__Excerpts from a dataset__:
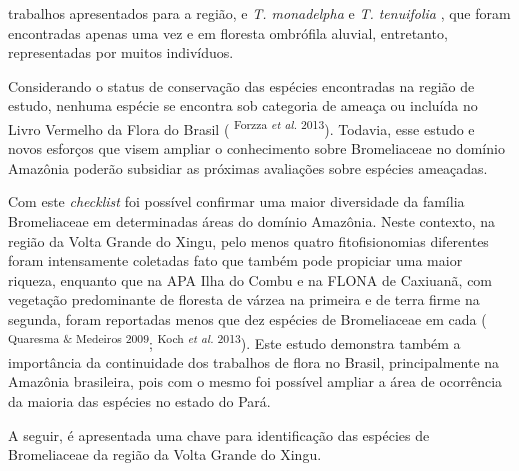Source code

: \begin{multicols}{2}
trabalhos apresentados para a região,\allowbreak{} e \textit{T.\allowbreak{} monadelpha} e \textit{T.\allowbreak{} tenuifolia },\allowbreak{} que foram encontradas apenas uma vez e em floresta ombrófila aluvial,\allowbreak{} entretanto,\allowbreak{} representadas por muitos indivíduos.\allowbreak{}\par{}Considerando o status de conservação das espécies encontradas na região de estudo,\allowbreak{} nenhuma espécie se encontra sob categoria de ameaça ou incluída no Livro Vermelho da Flora do Brasil (\allowbreak{} \textsuperscript{Forzza \textit{et al.\allowbreak{}} 2013})\allowbreak{}.\allowbreak{} Todavia,\allowbreak{} esse estudo e novos esforços que visem ampliar o conhecimento sobre Bromeliaceae no domínio Amazônia poderão subsidiar as próximas avaliações sobre espécies ameaçadas.\allowbreak{}\par{}Com este \textit{checklist} foi possível confirmar uma maior diversidade da família Bromeliaceae em determinadas áreas do domínio Amazônia.\allowbreak{} Neste contexto,\allowbreak{} na região da Volta Grande do Xingu,\allowbreak{} pelo menos quatro fitofisionomias diferentes foram intensamente coletadas fato que também pode propiciar uma maior riqueza,\allowbreak{} enquanto que na APA Ilha do Combu e na FLONA de Caxiuanã,\allowbreak{} com vegetação predominante de floresta de várzea na primeira e de terra firme na segunda,\allowbreak{} foram reportadas menos que dez espécies de Bromeliaceae em cada (\allowbreak{} \textsuperscript{Quaresma \&\allowbreak{\allowbreak{}\allowbreak{}}\allowbreak{} Medeiros 2009}; \textsuperscript{Koch \textit{et al.\allowbreak{}} 2013})\allowbreak{}.\allowbreak{} Este estudo demonstra também a importância da continuidade dos trabalhos de flora no Brasil,\allowbreak{} principalmente na Amazônia brasileira,\allowbreak{} pois com o mesmo foi possível ampliar a área de ocorrência da maioria das espécies no estado do Pará.\allowbreak{}\par{}A seguir,\allowbreak{} é apresentada uma chave para identificação das espécies de Bromeliaceae da região da Volta Grande do Xingu.\allowbreak{}
\end{multicols}
\par{}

__EXERCISE BRIEF__:
Excluding the images, return each record above precisely as written.

__WRITTEN ANSWER__:
Source code

: \begin{multicols}{2}
trabalhos apresentados para a região,\allowbreak{} e \textit{T.\allowbreak{} monadelpha} e \textit{T.\allowbreak{} tenuifolia },\allowbreak{} que foram encontradas apenas uma vez e em floresta ombrófila aluvial,\allowbreak{} entretanto,\allowbreak{} representadas por muitos indivíduos.\allowbreak{}\par{}Considerando o status de conservação das espécies encontradas na região de estudo,\allowbreak{} nenhuma espécie se encontra sob categoria de ameaça ou incluída no Livro Vermelho da Flora do Brasil (\allowbreak{} \textsuperscript{Forzza \textit{et al.\allowbreak{}} 2013})\allowbreak{}.\allowbreak{} Todavia,\allowbreak{} esse estudo e novos esforços que visem ampliar o conhecimento sobre Bromeliaceae no domínio Amazônia poderão subsidiar as próximas avaliações sobre espécies ameaçadas.\allowbreak{}\par{}Com este \textit{checklist} foi possível confirmar uma maior diversidade da família Bromeliaceae em determinadas áreas do domínio Amazônia.\allowbreak{} Neste contexto,\allowbreak{} na região da Volta Grande do Xingu,\allowbreak{} pelo menos quatro fitofisionomias diferentes foram intensamente coletadas fato que também pode propiciar uma maior riqueza,\allowbreak{} enquanto que na APA Ilha do Combu e na FLONA de Caxiuanã,\allowbreak{} com vegetação predominante de floresta de várzea na primeira e de terra firme na segunda,\allowbreak{} foram reportadas menos que dez espécies de Bromeliaceae em cada (\allowbreak{} \textsuperscript{Quaresma \&\allowbreak{\allowbreak{}\allowbreak{}}\allowbreak{} Medeiros 2009}; \textsuperscript{Koch \textit{et al.\allowbreak{}} 2013})\allowbreak{}.\allowbreak{} Este estudo demonstra também a importância da continuidade dos trabalhos de flora no Brasil,\allowbreak{} principalmente na Amazônia brasileira,\allowbreak{} pois com o mesmo foi possível ampliar a área de ocorrência da maioria das espécies no estado do Pará.\allowbreak{}\par{}A seguir,\allowbreak{} é apresentada uma chave para identificação das espécies de Bromeliaceae da região da Volta Grande do Xingu.\allowbreak{}
\end{multicols}
\par{}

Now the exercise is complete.